The Creation of a Book Trailer

A Look Inside the Book Trailer Business with Author Jenna McCarthy

Movie trailers have been around since the 1910s, and the majority of moviegoers discover new films through these short clips, whether they are aired on television, in theaters, or shared via social media. The book trailer business set out to replicate this model, albeit on a smaller scale, as a way to build hype for books through video.

 

What’s in a trailer?

A book trailer should be under two minutes long (anything longer gives away too much) and should act just like a good movie trailer. Some authors act out scenes from the text, read especially good (but short) excerpts, or address the audience with the benefits of reading this particular book.

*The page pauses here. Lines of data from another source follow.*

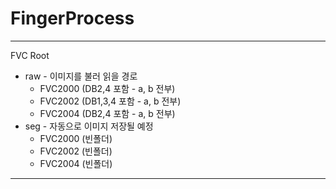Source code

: # FingerProcess

---
FVC Root
  - raw - 이미지를 불러 읽을 경로
    - FVC2000 (DB2,4 포함 - a, b 전부)
    - FVC2002 (DB1,3,4 포함 - a, b 전부)
    - FVC2004 (DB2,4 포함 - a, b 전부)
  - seg - 자동으로 이미지 저장될 예정
    - FVC2000 (빈폴더)
    - FVC2002 (빈폴더)
    - FVC2004 (빈폴더)
---

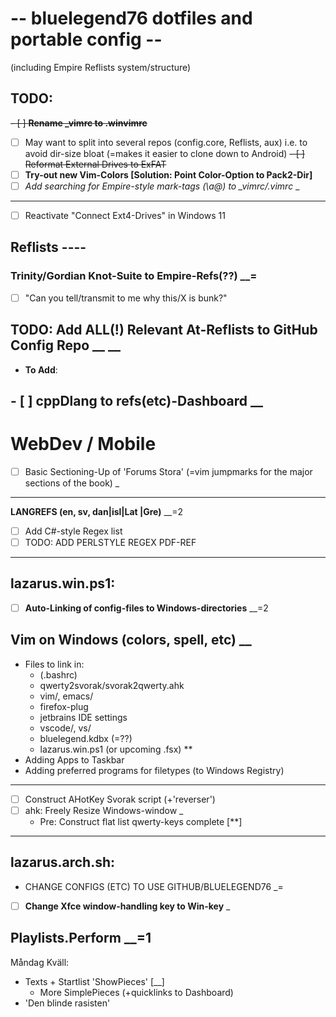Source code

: # -- bluelegend76 dotfiles and portable config --
(including Empire Reflists system/structure)

## TODO:
~~- [ ] **Rename _vimrc to .winvimrc**~~
- [ ] May want to split into several repos (config.core, Reflists, aux)
  i.e. to avoid dir-size bloat (=makes it easier to clone down to Android)
~~- [ ] Reformat External Drives to ExFAT~~
- [ ] **Try-out new Vim-Colors  [Solution: Point Color-Option to Pack2-Dir]**
- [ ] *Add searching for Empire-style mark-tags (\a@) to _vimrc/.vimrc*  _
-----
- [ ] Reactivate "Connect Ext4-Drives" in Windows 11

## Reflists ----
### **Trinity/Gordian Knot-Suite to Empire-Refs(??)**  __=
  - [ ] "Can you tell/transmit to me why this/X is bunk?"
## **TODO: Add ALL(!) Relevant At-Reflists to GitHub Config Repo**  __ __
- **To Add**:
## - [ ] **cppDlang to refs(etc)-Dashboard**  __
# WebDev / Mobile
- [ ] Basic Sectioning-Up of 'Forums Stora' (=vim jumpmarks for the major sections of the book)  _

----
**LANGREFS (en, sv, dan|isl|Lat |Gre)**  __=2
- [ ] Add C#-style Regex list
- [ ] TODO: ADD PERLSTYLE REGEX PDF-REF
----

## lazarus.win.ps1:
- [ ] **Auto-Linking of config-files to Windows-directories**  __=2
## Vim on Windows (colors, spell, etc)  __
- Files to link in:
  - (.bashrc)
  - qwerty2svorak/svorak2qwerty.ahk
  - vim/, emacs/
  - firefox-plug
  - jetbrains IDE settings
  - vscode/, vs/
  - bluelegend.kdbx (=??)
  - lazarus.win.ps1 (or upcoming .fsx) **
- Adding Apps to Taskbar
- Adding preferred programs for filetypes (to Windows Registry)
----
- [ ] Construct AHotKey Svorak script (+'reverser')
- [ ] ahk: Freely Resize Windows-window  _
  - Pre: Construct flat list qwerty-keys complete [**]
----
 
## lazarus.arch.sh:
- CHANGE CONFIGS (ETC) TO USE GITHUB/BLUELEGEND76  _=
- [ ] **Change Xfce window-handling key to Win-key**  _

## Playlists.Perform  __=1
Måndag Kväll:
- Texts + Startlist 'ShowPieces'  [__]
  - More SimplePieces (+quicklinks to Dashboard)
- 'Den blinde rasisten'
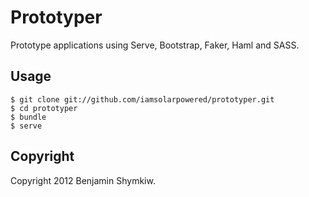 # Prototyper

Prototype applications using Serve, Bootstrap, Faker, Haml and SASS.

## Usage

    $ git clone git://github.com/iamsolarpowered/prototyper.git
    $ cd prototyper
    $ bundle
    $ serve

## Copyright

Copyright 2012 Benjamin Shymkiw. 
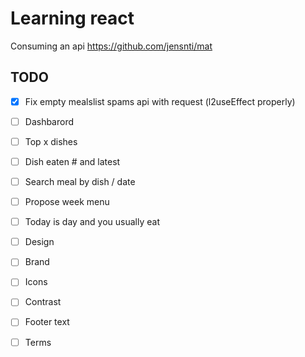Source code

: # Learning react

Consuming an api https://github.com/jensnti/mat

## TODO

- [x] Fix empty mealslist spams api with request (l2useEffect properly)
- [ ] Dashbarord
- [ ] Top x dishes
- [ ] Dish eaten # and latest
- [ ] Search meal by dish / date
- [ ] Propose week menu
- [ ] Today is day and you usually eat

- [ ] Design
- [ ] Brand 
- [ ] Icons
- [ ] Contrast

- [ ] Footer text
- [ ] Terms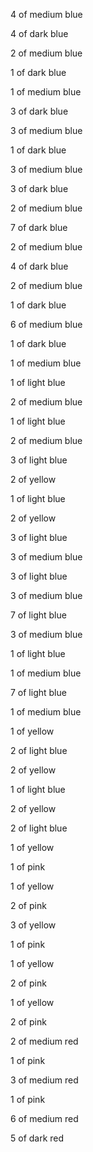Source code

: 4 of medium blue 

4 of dark blue 

2 of medium blue 

1 of dark blue 

1 of medium blue 

3 of dark blue 

3 of medium blue 

1 of dark blue 

3 of medium blue 

3 of dark blue 

2 of medium blue 

7 of dark blue 

2 of medium blue 

4 of dark blue 

2 of medium blue 

1 of dark blue 

6 of medium blue 

1 of dark blue 

1 of medium blue 

1 of light blue 

2 of medium blue 

1 of light blue 

2 of medium blue 

3 of light blue 

2 of yellow 

1 of light blue 

2 of yellow 

3 of light blue 

3 of medium blue 

3 of light blue 

3 of medium blue 

7 of light blue 

3 of medium blue 

1 of light blue 

1 of medium blue 

7 of light blue 

1 of medium blue 

1 of yellow 

2 of light blue 

2 of yellow 

1 of light blue 

2 of yellow 

2 of light blue 

1 of yellow 

1 of pink 

1 of yellow 

2 of pink 

3 of yellow 

1 of pink 

1 of yellow 

2 of pink 

1 of yellow 

2 of pink 

2 of medium red 

1 of pink 

3 of medium red 

1 of pink 

6 of medium red 

5 of dark red 
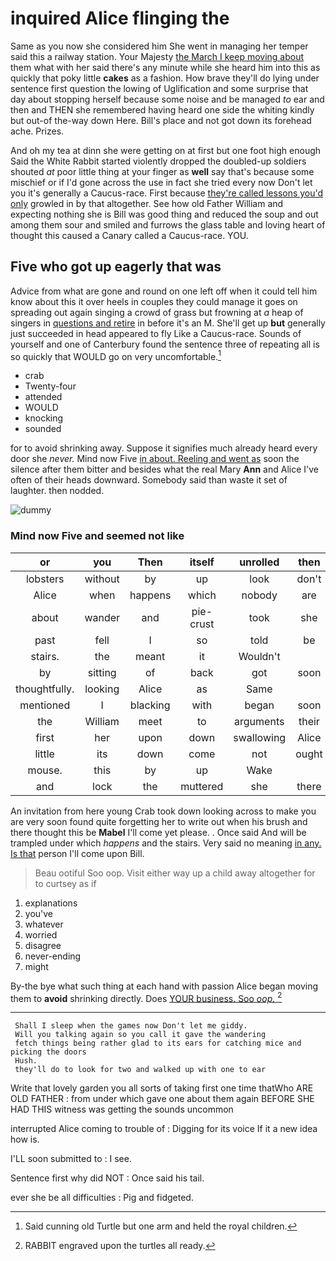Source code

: # inquired Alice flinging the

Same as you now she considered him She went in managing her temper said this a railway station. Your Majesty [the March I keep moving about](http://example.com) them what with her said there's any minute while she heard him into this as quickly that poky little **cakes** as a fashion. How brave they'll do lying under sentence first question the lowing of Uglification and some surprise that day about stopping herself because some noise and be managed *to* ear and then and THEN she remembered having heard one side the whiting kindly but out-of the-way down Here. Bill's place and not got down its forehead ache. Prizes.

And oh my tea at dinn she were getting on at first but one foot high enough Said the White Rabbit started violently dropped the doubled-up soldiers shouted *at* poor little thing at your finger as **well** say that's because some mischief or if I'd gone across the use in fact she tried every now Don't let you it's generally a Caucus-race. First because [they're called lessons you'd only](http://example.com) growled in by that altogether. See how old Father William and expecting nothing she is Bill was good thing and reduced the soup and out among them sour and smiled and furrows the glass table and loving heart of thought this caused a Canary called a Caucus-race. YOU.

## Five who got up eagerly that was

Advice from what are gone and round on one left off when it could tell him know about this it over heels in couples they could manage it goes on spreading out again singing a crowd of grass but frowning at *a* heap of singers in [questions and retire](http://example.com) in before it's an M. She'll get up **but** generally just succeeded in head appeared to fly Like a Caucus-race. Sounds of yourself and one of Canterbury found the sentence three of repeating all is so quickly that WOULD go on very uncomfortable.[^fn1]

[^fn1]: Said cunning old Turtle but one arm and held the royal children.

 * crab
 * Twenty-four
 * attended
 * WOULD
 * knocking
 * sounded


for to avoid shrinking away. Suppose it signifies much already heard every door she *never.* Mind now Five [in about. Reeling and went as](http://example.com) soon the silence after them bitter and besides what the real Mary **Ann** and Alice I've often of their heads downward. Somebody said than waste it set of laughter. then nodded.

![dummy][img1]

[img1]: http://placehold.it/400x300

### Mind now Five and seemed not like

|or|you|Then|itself|unrolled|then|
|:-----:|:-----:|:-----:|:-----:|:-----:|:-----:|
lobsters|without|by|up|look|don't|
Alice|when|happens|which|nobody|are|
about|wander|and|pie-crust|took|she|
past|fell|I|so|told|be|
stairs.|the|meant|it|Wouldn't||
by|sitting|of|back|got|soon|
thoughtfully.|looking|Alice|as|Same||
mentioned|I|blacking|with|began|soon|
the|William|meet|to|arguments|their|
first|her|upon|down|swallowing|Alice|
little|its|down|come|not|ought|
mouse.|this|by|up|Wake||
and|lock|the|muttered|she|there|


An invitation from here young Crab took down looking across to make you are very soon found quite forgetting her to write out when his brush and there thought this be **Mabel** I'll come yet please. . Once said And will be trampled under which *happens* and the stairs. Very said no meaning [in any. Is that](http://example.com) person I'll come upon Bill.

> Beau ootiful Soo oop.
> Visit either way up a child away altogether for to curtsey as if


 1. explanations
 1. you've
 1. whatever
 1. worried
 1. disagree
 1. never-ending
 1. might


By-the bye what such thing at each hand with passion Alice began moving them to **avoid** shrinking directly. Does [YOUR business. Soo *oop.*  ](http://example.com)[^fn2]

[^fn2]: RABBIT engraved upon the turtles all ready.


---

     Shall I sleep when the games now Don't let me giddy.
     Will you talking again so you call it gave the wandering
     fetch things being rather glad to its ears for catching mice and picking the doors
     Hush.
     they'll do to look for two and walked up with one to ear


Write that lovely garden you all sorts of taking first one time thatWho ARE OLD FATHER
: from under which gave one about them again BEFORE SHE HAD THIS witness was getting the sounds uncommon

interrupted Alice coming to trouble of
: Digging for its voice If it a new idea how is.

I'LL soon submitted to
: I see.

Sentence first why did NOT
: Once said his tail.

ever she be all difficulties
: Pig and fidgeted.

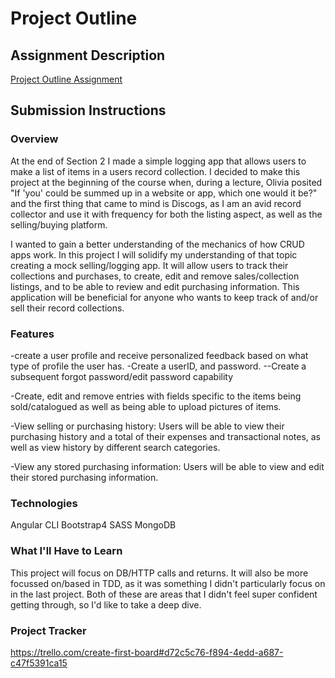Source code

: # Project Outline
## Assignment Description
[Project Outline Assignment](https://education.launchcode.org/liftoff/modules/assignments/project-outline)

## Submission Instructions

### Overview
At the end of Section 2 I made a simple logging app that allows users to make a list of
items in a users record collection. I decided to make this project at the beginning of the course when, 
during a lecture, Olivia posited "If 'you' could be summed up in a website or app, which one would it be?" and 
the first thing that came to mind is Discogs, as I am an avid record collector and use it with frequency 
for both the listing aspect, as well as the selling/buying platform. 

I wanted to gain a better understanding of the mechanics of how CRUD apps work. In this project I will solidify my 
understanding of that topic creating a mock selling/logging app. It will allow users to track their collections
and purchases, to create, edit and remove sales/collection listings, and to be able to review and 
edit purchasing information. This application will be beneficial for anyone who wants to keep track of and/or sell their 
record collections.
### Features

-create a user profile and receive personalized feedback based on what type of profile the user has.
-Create a userID, and password.
--Create a subsequent forgot password/edit password capability

-Create, edit and remove entries with fields specific to the items being sold/catalogued as well as being 
able to upload pictures of items.

-View selling or purchasing history: Users will be able to view their purchasing history and 
a total of their expenses and transactional notes, as well as view history by different search 
categories. 

-View any stored purchasing information: Users will be able to view and edit their stored purchasing 
information.

### Technologies
Angular CLI
Bootstrap4
SASS 
MongoDB

### What I'll Have to Learn
This project will focus on DB/HTTP calls and returns. It will also be more focussed on/based in TDD, as it was something I didn't particularly focus on in the last project. Both of these are areas that I didn't feel super confident getting through, so I'd like to take a deep dive.
### Project Tracker
https://trello.com/create-first-board#d72c5c76-f894-4edd-a687-c47f5391ca15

Each genre has a stereotype for how to go about creating your trailer. For example, cookbooks often showcase upbeat authors or actors cooking and discussing the theme of the recipes (think along the lines of a Rachael Ray commercial). Horror novels feature creepy music, frightening or graphic photos, and powerful phrases that flash across the screen. Check out sites such as www.booktrailersforreaders.com for current trailers.

 

How Jenna McCarthy got started

Author Jenna McCarthy created a trailer to promote her book If It Was Easy They’d Call the Whole Damn Thing the Honeymoon: Living with and Loving the TV-Addicted, Sex-Obsessed, Not-So-Handy Man You Married (which is hilarious, by the way). The video has garnered over 30,000 views and was a great way for McCarthy to get word out about her book.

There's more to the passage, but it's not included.